* Activity
Extract the listing in its entirety, keeping each line identical to the original.

* Data for the task
- - -

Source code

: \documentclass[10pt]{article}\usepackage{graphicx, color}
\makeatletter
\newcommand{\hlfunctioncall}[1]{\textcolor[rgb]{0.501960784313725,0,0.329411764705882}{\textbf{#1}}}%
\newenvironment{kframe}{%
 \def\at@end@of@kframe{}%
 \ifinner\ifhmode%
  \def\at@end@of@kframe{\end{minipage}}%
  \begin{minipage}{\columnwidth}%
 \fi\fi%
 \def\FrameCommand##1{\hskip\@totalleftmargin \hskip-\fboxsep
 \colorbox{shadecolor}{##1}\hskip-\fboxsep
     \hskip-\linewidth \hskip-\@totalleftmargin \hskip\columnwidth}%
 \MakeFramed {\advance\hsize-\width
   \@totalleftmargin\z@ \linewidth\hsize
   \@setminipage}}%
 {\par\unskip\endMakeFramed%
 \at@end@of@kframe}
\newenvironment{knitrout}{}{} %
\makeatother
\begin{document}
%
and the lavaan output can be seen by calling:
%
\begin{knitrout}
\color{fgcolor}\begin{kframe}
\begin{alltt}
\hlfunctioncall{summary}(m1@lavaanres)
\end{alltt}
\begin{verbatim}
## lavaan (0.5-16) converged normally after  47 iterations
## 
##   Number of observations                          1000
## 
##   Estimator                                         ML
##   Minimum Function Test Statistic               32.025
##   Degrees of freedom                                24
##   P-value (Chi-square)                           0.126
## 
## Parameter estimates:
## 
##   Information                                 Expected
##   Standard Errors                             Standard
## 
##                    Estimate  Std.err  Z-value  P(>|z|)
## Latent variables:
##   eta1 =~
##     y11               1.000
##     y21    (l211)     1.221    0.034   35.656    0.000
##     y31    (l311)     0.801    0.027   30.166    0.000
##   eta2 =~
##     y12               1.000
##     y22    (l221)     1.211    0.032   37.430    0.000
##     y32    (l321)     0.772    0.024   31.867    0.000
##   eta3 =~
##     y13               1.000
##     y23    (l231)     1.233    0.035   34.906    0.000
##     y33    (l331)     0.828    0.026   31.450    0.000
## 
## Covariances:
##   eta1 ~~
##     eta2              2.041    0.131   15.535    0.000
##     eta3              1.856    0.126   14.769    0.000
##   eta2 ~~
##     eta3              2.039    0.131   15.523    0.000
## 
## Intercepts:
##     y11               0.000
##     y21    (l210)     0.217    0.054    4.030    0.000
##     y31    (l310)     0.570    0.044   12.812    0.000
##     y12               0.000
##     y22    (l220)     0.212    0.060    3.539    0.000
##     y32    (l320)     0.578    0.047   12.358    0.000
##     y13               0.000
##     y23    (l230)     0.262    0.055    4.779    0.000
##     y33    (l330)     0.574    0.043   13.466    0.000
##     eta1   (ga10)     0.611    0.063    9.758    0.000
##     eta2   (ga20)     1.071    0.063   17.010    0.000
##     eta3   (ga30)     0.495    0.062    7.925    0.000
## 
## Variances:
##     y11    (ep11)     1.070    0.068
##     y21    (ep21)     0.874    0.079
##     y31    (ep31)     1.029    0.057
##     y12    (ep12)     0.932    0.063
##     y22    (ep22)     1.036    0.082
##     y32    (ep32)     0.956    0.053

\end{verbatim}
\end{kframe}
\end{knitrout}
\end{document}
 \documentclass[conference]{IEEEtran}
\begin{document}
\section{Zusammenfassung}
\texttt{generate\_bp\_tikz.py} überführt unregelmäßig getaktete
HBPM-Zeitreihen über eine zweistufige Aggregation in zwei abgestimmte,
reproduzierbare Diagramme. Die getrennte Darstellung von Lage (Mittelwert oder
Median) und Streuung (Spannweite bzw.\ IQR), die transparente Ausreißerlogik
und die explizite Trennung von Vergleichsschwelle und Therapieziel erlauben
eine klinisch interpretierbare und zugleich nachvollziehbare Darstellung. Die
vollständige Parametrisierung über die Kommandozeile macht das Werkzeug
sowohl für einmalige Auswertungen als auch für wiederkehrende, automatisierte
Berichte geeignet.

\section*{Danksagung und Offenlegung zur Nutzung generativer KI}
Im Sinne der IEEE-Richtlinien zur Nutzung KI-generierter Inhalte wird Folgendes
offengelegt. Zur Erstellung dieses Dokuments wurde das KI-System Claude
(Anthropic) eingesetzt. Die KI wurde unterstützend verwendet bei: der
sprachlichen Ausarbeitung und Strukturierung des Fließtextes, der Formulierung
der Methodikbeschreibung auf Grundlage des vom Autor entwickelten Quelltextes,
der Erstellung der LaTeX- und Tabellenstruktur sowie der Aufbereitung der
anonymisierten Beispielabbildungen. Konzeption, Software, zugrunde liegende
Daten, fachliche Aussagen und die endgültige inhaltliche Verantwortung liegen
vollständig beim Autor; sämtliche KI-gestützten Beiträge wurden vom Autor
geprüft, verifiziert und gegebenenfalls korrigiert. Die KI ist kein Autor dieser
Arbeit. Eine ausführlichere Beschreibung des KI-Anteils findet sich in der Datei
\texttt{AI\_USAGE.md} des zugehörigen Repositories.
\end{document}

- - -

* Output for this exercise
Source code

: \documentclass[10pt]{article}\usepackage{graphicx, color}
\makeatletter
\newcommand{\hlfunctioncall}[1]{\textcolor[rgb]{0.501960784313725,0,0.329411764705882}{\textbf{#1}}}%
\newenvironment{kframe}{%
 \def\at@end@of@kframe{}%
 \ifinner\ifhmode%
  \def\at@end@of@kframe{\end{minipage}}%
  \begin{minipage}{\columnwidth}%
 \fi\fi%
 \def\FrameCommand##1{\hskip\@totalleftmargin \hskip-\fboxsep
 \colorbox{shadecolor}{##1}\hskip-\fboxsep
     \hskip-\linewidth \hskip-\@totalleftmargin \hskip\columnwidth}%
 \MakeFramed {\advance\hsize-\width
   \@totalleftmargin\z@ \linewidth\hsize
   \@setminipage}}%
 {\par\unskip\endMakeFramed%
 \at@end@of@kframe}
\newenvironment{knitrout}{}{} %
\makeatother
\begin{document}
%
and the lavaan output can be seen by calling:
%
\begin{knitrout}
\color{fgcolor}\begin{kframe}
\begin{alltt}
\hlfunctioncall{summary}(m1@lavaanres)
\end{alltt}
\begin{verbatim}
## lavaan (0.5-16) converged normally after  47 iterations
## 
##   Number of observations                          1000
## 
##   Estimator                                         ML
##   Minimum Function Test Statistic               32.025
##   Degrees of freedom                                24
##   P-value (Chi-square)                           0.126
## 
## Parameter estimates:
## 
##   Information                                 Expected
##   Standard Errors                             Standard
## 
##                    Estimate  Std.err  Z-value  P(>|z|)
## Latent variables:
##   eta1 =~
##     y11               1.000
##     y21    (l211)     1.221    0.034   35.656    0.000
##     y31    (l311)     0.801    0.027   30.166    0.000
##   eta2 =~
##     y12               1.000
##     y22    (l221)     1.211    0.032   37.430    0.000
##     y32    (l321)     0.772    0.024   31.867    0.000
##   eta3 =~
##     y13               1.000
##     y23    (l231)     1.233    0.035   34.906    0.000
##     y33    (l331)     0.828    0.026   31.450    0.000
## 
## Covariances:
##   eta1 ~~
##     eta2              2.041    0.131   15.535    0.000
##     eta3              1.856    0.126   14.769    0.000
##   eta2 ~~
##     eta3              2.039    0.131   15.523    0.000
## 
## Intercepts:
##     y11               0.000
##     y21    (l210)     0.217    0.054    4.030    0.000
##     y31    (l310)     0.570    0.044   12.812    0.000
##     y12               0.000
##     y22    (l220)     0.212    0.060    3.539    0.000
##     y32    (l320)     0.578    0.047   12.358    0.000
##     y13               0.000
##     y23    (l230)     0.262    0.055    4.779    0.000
##     y33    (l330)     0.574    0.043   13.466    0.000
##     eta1   (ga10)     0.611    0.063    9.758    0.000
##     eta2   (ga20)     1.071    0.063   17.010    0.000
##     eta3   (ga30)     0.495    0.062    7.925    0.000
## 
## Variances:
##     y11    (ep11)     1.070    0.068
##     y21    (ep21)     0.874    0.079
##     y31    (ep31)     1.029    0.057
##     y12    (ep12)     0.932    0.063
##     y22    (ep22)     1.036    0.082
##     y32    (ep32)     0.956    0.053

\end{verbatim}
\end{kframe}
\end{knitrout}
\end{document}
 \documentclass[conference]{IEEEtran}
\begin{document}
\section{Zusammenfassung}
\texttt{generate\_bp\_tikz.py} überführt unregelmäßig getaktete
HBPM-Zeitreihen über eine zweistufige Aggregation in zwei abgestimmte,
reproduzierbare Diagramme. Die getrennte Darstellung von Lage (Mittelwert oder
Median) und Streuung (Spannweite bzw.\ IQR), die transparente Ausreißerlogik
und die explizite Trennung von Vergleichsschwelle und Therapieziel erlauben
eine klinisch interpretierbare und zugleich nachvollziehbare Darstellung. Die
vollständige Parametrisierung über die Kommandozeile macht das Werkzeug
sowohl für einmalige Auswertungen als auch für wiederkehrende, automatisierte
Berichte geeignet.

\section*{Danksagung und Offenlegung zur Nutzung generativer KI}
Im Sinne der IEEE-Richtlinien zur Nutzung KI-generierter Inhalte wird Folgendes
offengelegt. Zur Erstellung dieses Dokuments wurde das KI-System Claude
(Anthropic) eingesetzt. Die KI wurde unterstützend verwendet bei: der
sprachlichen Ausarbeitung und Strukturierung des Fließtextes, der Formulierung
der Methodikbeschreibung auf Grundlage des vom Autor entwickelten Quelltextes,
der Erstellung der LaTeX- und Tabellenstruktur sowie der Aufbereitung der
anonymisierten Beispielabbildungen. Konzeption, Software, zugrunde liegende
Daten, fachliche Aussagen und die endgültige inhaltliche Verantwortung liegen
vollständig beim Autor; sämtliche KI-gestützten Beiträge wurden vom Autor
geprüft, verifiziert und gegebenenfalls korrigiert. Die KI ist kein Autor dieser
Arbeit. Eine ausführlichere Beschreibung des KI-Anteils findet sich in der Datei
\texttt{AI\_USAGE.md} des zugehörigen Repositories.
\end{document}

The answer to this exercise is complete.